Michigan, where a man-made water crisis is roiling one of its biggest cities, will consider requiring all infants and toddlers to be tested for lead poisoning as part of an initiative to eradicate children’s exposure to the neurotoxin statewide.
The recommendation is among many unveiled on Thursday by a state board that Michigan Governor Rick Snyder tasked with proposing a strategy to protect children from all sources of lead poisoning.
The emergency in Flint stems from old lead pipes contaminating the water after the city was switched in 2014 from Detroit’s water system to improperly treated Flint River water while under state financial management.
Photo: Reuters
However, lead poisoning is more frequently linked to paint and dust in older housing and soil. The toxin was banned from paint in 1978.
The Child Lead Poisoning Elimination Board’s report calls for the screening of all children for lead by the time they turn one and again between ages two and three.
Such testing is currently only required for low-income kids in the Medicaid or Women, Infants and Children programs.
Under the federal health care law, lead screening for children at risk of exposure is considered a preventive service for which insurers cannot apply copays, deductibles or coinsurance.
The report also recommends requiring that a lead inspection and risk assessment be done when any house built before 1978 is sold or transferred, unless lead in the home has already been fully addressed. If lead hazards were found, abatement would be required at the point of sale or transfer.
In newer homes, the dust, soil and water would have to be tested. The owner would be required to disclose the information to a future buyer or renter.
Michigan Lieutenant Governor Brian Calley, who chairs the board, said “great strides” were made when lead was removed from paint and gasoline decades ago, but that since then lead-prevention efforts “kind of fell off the radar.”
The current focus is on responding when kids have elevated levels of lead in their blood.
“That’s just not good enough on its own,” Calley said on Thursday. “Preventing the poisoning from happening in the first place ... is where we want to shift the focus.”
The report says blood-lead screening rates are “very low” and cites inadequate federal and state funding, which has led to a depleted local public health infrastructure that is unable to fully apply current laws and regulations.
Calley, who said it will take “a generation” to implement the proposals, pointed to the US government’s “huge” approval this week of a waiver so Michigan can spend US$119 million in predominantly federal money over five years to remove lead hazards from the homes of low-income residents in Flint and other communities.
The Snyder administration also plans to propose lead-prevention funding in the next state budget.
According to the report, identified cases of child lead poisoning have declined significantly in Michigan. In 1998, 44 percent of children under age six who were tested had elevated blood-lead levels. It was 3.4 percent last year, or nearly 4,800 children of about 141,000 tested.
However, Calley said that only universal screening of young children and full reporting of results to a surveillance system for data analysis will help pinpoint the actual prevalence of lead exposure. About 38 percent of all Michigan one and two-year-olds were tested last year.

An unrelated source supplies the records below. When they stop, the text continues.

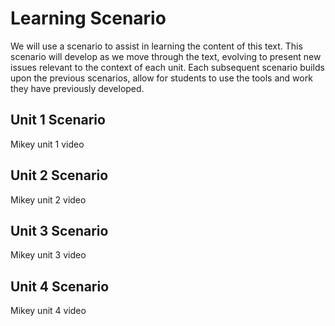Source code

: # Learning Scenario

We will use a scenario to assist in learning the content of this text. This scenario will develop as we move through the text, evolving to present new issues relevant to the context of each unit. Each subsequent scenario builds upon the previous scenarios, allow for students to use the tools and work they have previously developed.

## Unit 1 Scenario
Mikey unit 1 video

## Unit 2 Scenario
Mikey unit 2 video

## Unit 3 Scenario
Mikey unit 3 video

## Unit 4 Scenario
Mikey unit 4 video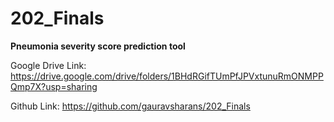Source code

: # 202_Finals
**Pneumonia severity score prediction tool**

Google Drive Link: https://drive.google.com/drive/folders/1BHdRGifTUmPfJPVxtunuRmONMPPQmp7X?usp=sharing

Github Link: https://github.com/gauravsharans/202_Finals
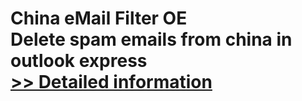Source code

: # China eMail Filter OE<br />Delete spam emails from china in outlook express<br />[>> Detailed information](https://secure.shareit.com/shareit/product.html?productid=300065018&affiliateid=200057808)
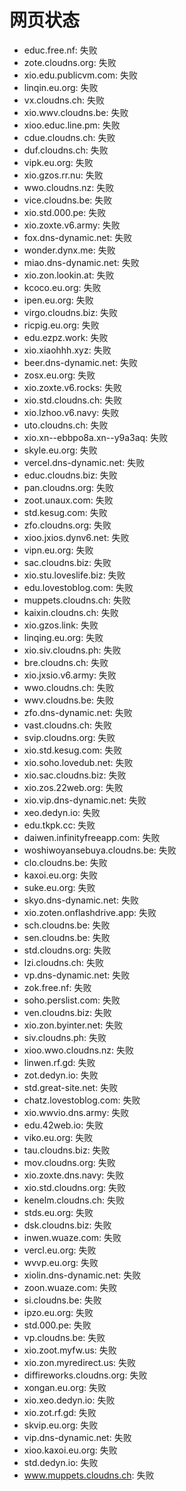 # 网页状态
- educ.free.nf: 失败
- zote.cloudns.org: 失败
- xio.edu.publicvm.com: 失败
- linqin.eu.org: 失败
- vx.cloudns.ch: 失败
- xio.wwv.cloudns.be: 失败
- xioo.educ.line.pm: 失败
- cdue.cloudns.ch: 失败
- duf.cloudns.ch: 失败
- vipk.eu.org: 失败
- xio.gzos.rr.nu: 失败
- wwo.cloudns.nz: 失败
- vice.cloudns.be: 失败
- xio.std.000.pe: 失败
- xio.zoxte.v6.army: 失败
- fox.dns-dynamic.net: 失败
- wonder.dynx.me: 失败
- miao.dns-dynamic.net: 失败
- xio.zon.lookin.at: 失败
- kcoco.eu.org: 失败
- ipen.eu.org: 失败
- virgo.cloudns.biz: 失败
- ricpig.eu.org: 失败
- edu.ezpz.work: 失败
- xio.xiaohhh.xyz: 失败
- beer.dns-dynamic.net: 失败
- zosx.eu.org: 失败
- xio.zoxte.v6.rocks: 失败
- xio.std.cloudns.ch: 失败
- xio.lzhoo.v6.navy: 失败
- uto.cloudns.ch: 失败
- xio.xn--ebbpo8a.xn--y9a3aq: 失败
- skyle.eu.org: 失败
- vercel.dns-dynamic.net: 失败
- educ.cloudns.biz: 失败
- pan.cloudns.org: 失败
- zoot.unaux.com: 失败
- std.kesug.com: 失败
- zfo.cloudns.org: 失败
- xioo.jxios.dynv6.net: 失败
- vipn.eu.org: 失败
- sac.cloudns.biz: 失败
- xio.stu.loveslife.biz: 失败
- edu.lovestoblog.com: 失败
- muppets.cloudns.ch: 失败
- kaixin.cloudns.ch: 失败
- xio.gzos.link: 失败
- linqing.eu.org: 失败
- xio.siv.cloudns.ph: 失败
- bre.cloudns.ch: 失败
- xio.jxsio.v6.army: 失败
- wwo.cloudns.ch: 失败
- wwv.cloudns.be: 失败
- zfo.dns-dynamic.net: 失败
- vast.cloudns.ch: 失败
- svip.cloudns.org: 失败
- xio.std.kesug.com: 失败
- xio.soho.lovedub.net: 失败
- xio.sac.cloudns.biz: 失败
- xio.zos.22web.org: 失败
- xio.vip.dns-dynamic.net: 失败
- xeo.dedyn.io: 失败
- edu.tkpk.cc: 失败
- daiwen.infinityfreeapp.com: 失败
- woshiwoyansebuya.cloudns.be: 失败
- clo.cloudns.be: 失败
- kaxoi.eu.org: 失败
- suke.eu.org: 失败
- skyo.dns-dynamic.net: 失败
- xio.zoten.onflashdrive.app: 失败
- sch.cloudns.be: 失败
- sen.cloudns.be: 失败
- std.cloudns.org: 失败
- lzi.cloudns.ch: 失败
- vp.dns-dynamic.net: 失败
- zok.free.nf: 失败
- soho.perslist.com: 失败
- ven.cloudns.biz: 失败
- xio.zon.byinter.net: 失败
- siv.cloudns.ph: 失败
- xioo.wwo.cloudns.nz: 失败
- linwen.rf.gd: 失败
- zot.dedyn.io: 失败
- std.great-site.net: 失败
- chatz.lovestoblog.com: 失败
- xio.wwvio.dns.army: 失败
- edu.42web.io: 失败
- viko.eu.org: 失败
- tau.cloudns.biz: 失败
- mov.cloudns.org: 失败
- xio.zoxte.dns.navy: 失败
- xio.std.cloudns.org: 失败
- kenelm.cloudns.ch: 失败
- stds.eu.org: 失败
- dsk.cloudns.biz: 失败
- inwen.wuaze.com: 失败
- vercl.eu.org: 失败
- wvvp.eu.org: 失败
- xiolin.dns-dynamic.net: 失败
- zoon.wuaze.com: 失败
- si.cloudns.be: 失败
- ipzo.eu.org: 失败
- std.000.pe: 失败
- vp.cloudns.be: 失败
- xio.zoot.myfw.us: 失败
- xio.zon.myredirect.us: 失败
- diffireworks.cloudns.org: 失败
- xongan.eu.org: 失败
- xio.xeo.dedyn.io: 失败
- xio.zot.rf.gd: 失败
- skvip.eu.org: 失败
- vip.dns-dynamic.net: 失败
- xioo.kaxoi.eu.org: 失败
- std.dedyn.io: 失败
- www.muppets.cloudns.ch: 失败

The 12-member board includes top officials in the Snyder administration and outside experts such as Mona Hanna-Attisha, a physician who helped expose Flint’s crisis more than a year ago after state officials initially dismissed her findings.
She said universal lead screening of children was done in the past, but that “the world of medicine and public health thought we took care of lead” only to learn since that there is no safe level.
“We need to know where our children are that are being exposed so that we can identify target areas and then go back to that primary prevention work,” Hanna-Attisha said.
Also on Thursday, state attorneys asked a federal judge in Detroit to halt his order that bottled water be delivered to lead-tainted homes in Flint unless residents opt out or officials verify that a filter has been properly installed.
They said the injunction issued last week “far exceeds” what is necessary to ensure that residents have safe drinking water.